21/03/2008
Joyeuses Pacotilles
Chez les chrétiens et assimilés cette semaine on se remémore la Passion du Christ... la Passion c'est pas beau, la Passion c'est la souffrance avant la mort. L'Amour serait donc indissociable de la douleur ? Alors à quoi bon je vous le demande ? (En fait je vous le demande pas vraiment, j'suis déja au courant). Vivre les choses passionnément j'ai essayé... et j'ai trébuché, ça fait juste mal. Mal car on se rend compte que tout ce que l'on cherche à atteindre est indisponible, c'est trop haut, trop absolu, trop idéal. Double peine. Souffrance actuelle et destruction des illusions pour l'avenir. Je généralise pas, c'est juste moi. Je me regarde, je regarde ma vie et je ne vois que pacotilles. Je me suis construit une destruction intérieure, à base de mensonges, d'espoirs et de certitudes branlantes... ça n'a pas tenu évidemment. Tout s'écroule en dedans.
Je ne suis que pacotilles, verroteries et breloques. Ces choses qu'ont donne pour amadouer, pour se faire apprécier... Mais ça ne dure pas, les gens ne sont guère crédules par ici. Et derrière tout ça il ne reste que du vide, du vent, de l'inintéressant. C'est comme ça que la vérité se dévoile, que mon moi se désagrège. Je suis de pacotille, caché derrière ces trompe-l'oeil. Je n'existe pas.
03/03/2008
L'écorné
Les corps nés de mes doigts ne s’incarneront point
Mes envies de papier ces carnets en sont pleins.
L’écorné que je suis les aura décharné
Au fur et à mesure, page à page effacés.
Ces trésors éphémères gardés si tôt enfouis
En mon crâne écrasés sous mes yeux éblouis
N’ont de valeur aucune, volés à ma mémoire
Ils réjouissent mes egos comme larrons en foire.
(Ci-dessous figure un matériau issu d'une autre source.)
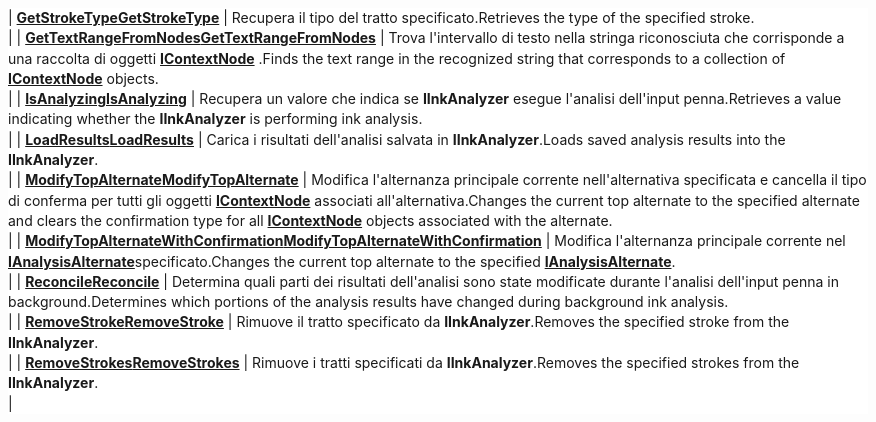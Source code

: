| [<span data-ttu-id="10886-183">**GetStrokeType**</span><span class="sxs-lookup"><span data-stu-id="10886-183">**GetStrokeType**</span></span>](iinkanalyzer-getstroketype.md)                                                     | <span data-ttu-id="10886-184">Recupera il tipo del tratto specificato.</span><span class="sxs-lookup"><span data-stu-id="10886-184">Retrieves the type of the specified stroke.</span></span><br/>                                                                                                                                       |
| [<span data-ttu-id="10886-185">**GetTextRangeFromNodes**</span><span class="sxs-lookup"><span data-stu-id="10886-185">**GetTextRangeFromNodes**</span></span>](iinkanalyzer-gettextrangefromnodes.md)                                     | <span data-ttu-id="10886-186">Trova l'intervallo di testo nella stringa riconosciuta che corrisponde a una raccolta di oggetti [**IContextNode**](icontextnode.md) .</span><span class="sxs-lookup"><span data-stu-id="10886-186">Finds the text range in the recognized string that corresponds to a collection of [**IContextNode**](icontextnode.md) objects.</span></span><br/>                                                   |
| [<span data-ttu-id="10886-187">**IsAnalyzing**</span><span class="sxs-lookup"><span data-stu-id="10886-187">**IsAnalyzing**</span></span>](iinkanalyzer-isanalyzing.md)                                                         | <span data-ttu-id="10886-188">Recupera un valore che indica se **IInkAnalyzer** esegue l'analisi dell'input penna.</span><span class="sxs-lookup"><span data-stu-id="10886-188">Retrieves a value indicating whether the **IInkAnalyzer** is performing ink analysis.</span></span><br/>                                                                                             |
| [<span data-ttu-id="10886-189">**LoadResults**</span><span class="sxs-lookup"><span data-stu-id="10886-189">**LoadResults**</span></span>](iinkanalyzer-loadresults.md)                                                         | <span data-ttu-id="10886-190">Carica i risultati dell'analisi salvata in **IInkAnalyzer**.</span><span class="sxs-lookup"><span data-stu-id="10886-190">Loads saved analysis results into the **IInkAnalyzer**.</span></span><br/>                                                                                                                           |
| [<span data-ttu-id="10886-191">**ModifyTopAlternate**</span><span class="sxs-lookup"><span data-stu-id="10886-191">**ModifyTopAlternate**</span></span>](iinkanalyzer-modifytopalternate.md)                                           | <span data-ttu-id="10886-192">Modifica l'alternanza principale corrente nell'alternativa specificata e cancella il tipo di conferma per tutti gli oggetti [**IContextNode**](icontextnode.md) associati all'alternativa.</span><span class="sxs-lookup"><span data-stu-id="10886-192">Changes the current top alternate to the specified alternate and clears the confirmation type for all [**IContextNode**](icontextnode.md) objects associated with the alternate.</span></span><br/> |
| [<span data-ttu-id="10886-193">**ModifyTopAlternateWithConfirmation**</span><span class="sxs-lookup"><span data-stu-id="10886-193">**ModifyTopAlternateWithConfirmation**</span></span>](iinkanalyzer-modifytopalternatewithconfirmation.md)           | <span data-ttu-id="10886-194">Modifica l'alternanza principale corrente nel [**IAnalysisAlternate**](ianalysisalternate.md)specificato.</span><span class="sxs-lookup"><span data-stu-id="10886-194">Changes the current top alternate to the specified [**IAnalysisAlternate**](ianalysisalternate.md).</span></span><br/>                                                                              |
| [<span data-ttu-id="10886-195">**Reconcile**</span><span class="sxs-lookup"><span data-stu-id="10886-195">**Reconcile**</span></span>](iinkanalyzer-reconcile.md)                                                             | <span data-ttu-id="10886-196">Determina quali parti dei risultati dell'analisi sono state modificate durante l'analisi dell'input penna in background.</span><span class="sxs-lookup"><span data-stu-id="10886-196">Determines which portions of the analysis results have changed during background ink analysis.</span></span><br/>                                                                                    |
| [<span data-ttu-id="10886-197">**RemoveStroke**</span><span class="sxs-lookup"><span data-stu-id="10886-197">**RemoveStroke**</span></span>](iinkanalyzer-removestroke.md)                                                       | <span data-ttu-id="10886-198">Rimuove il tratto specificato da **IInkAnalyzer**.</span><span class="sxs-lookup"><span data-stu-id="10886-198">Removes the specified stroke from the **IInkAnalyzer**.</span></span><br/>                                                                                                                           |
| [<span data-ttu-id="10886-199">**RemoveStrokes**</span><span class="sxs-lookup"><span data-stu-id="10886-199">**RemoveStrokes**</span></span>](iinkanalyzer-removestrokes.md)                                                     | <span data-ttu-id="10886-200">Rimuove i tratti specificati da **IInkAnalyzer**.</span><span class="sxs-lookup"><span data-stu-id="10886-200">Removes the specified strokes from the **IInkAnalyzer**.</span></span><br/>                                                                                                                          |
Chaque œil me voit dedans et les doigts de traduire
Ces écueils déchirants que mes rêves peuvent induire
Ça s’agite en récits faits de vents et d’effroi
Dans cet air que je brasse en coulant malgré moi.
Le sauvetage, la mort, ou quoi d’autre à attendre ?
Je ne sais je ne veux ni les mots ni les cendres
Mais pourquoi la douleur, la passion sans le cœur ?
J’écris pour la survie, ils m’oublient et j’ai peur.
Oublié par moi-même
J’écris mes souvenirs
Unanime anathème
Et pourtant, ce désir…
Les corps nés de mes doigts ne s’incarneront point
Déclassés, remplacés, ils mourront avec soin.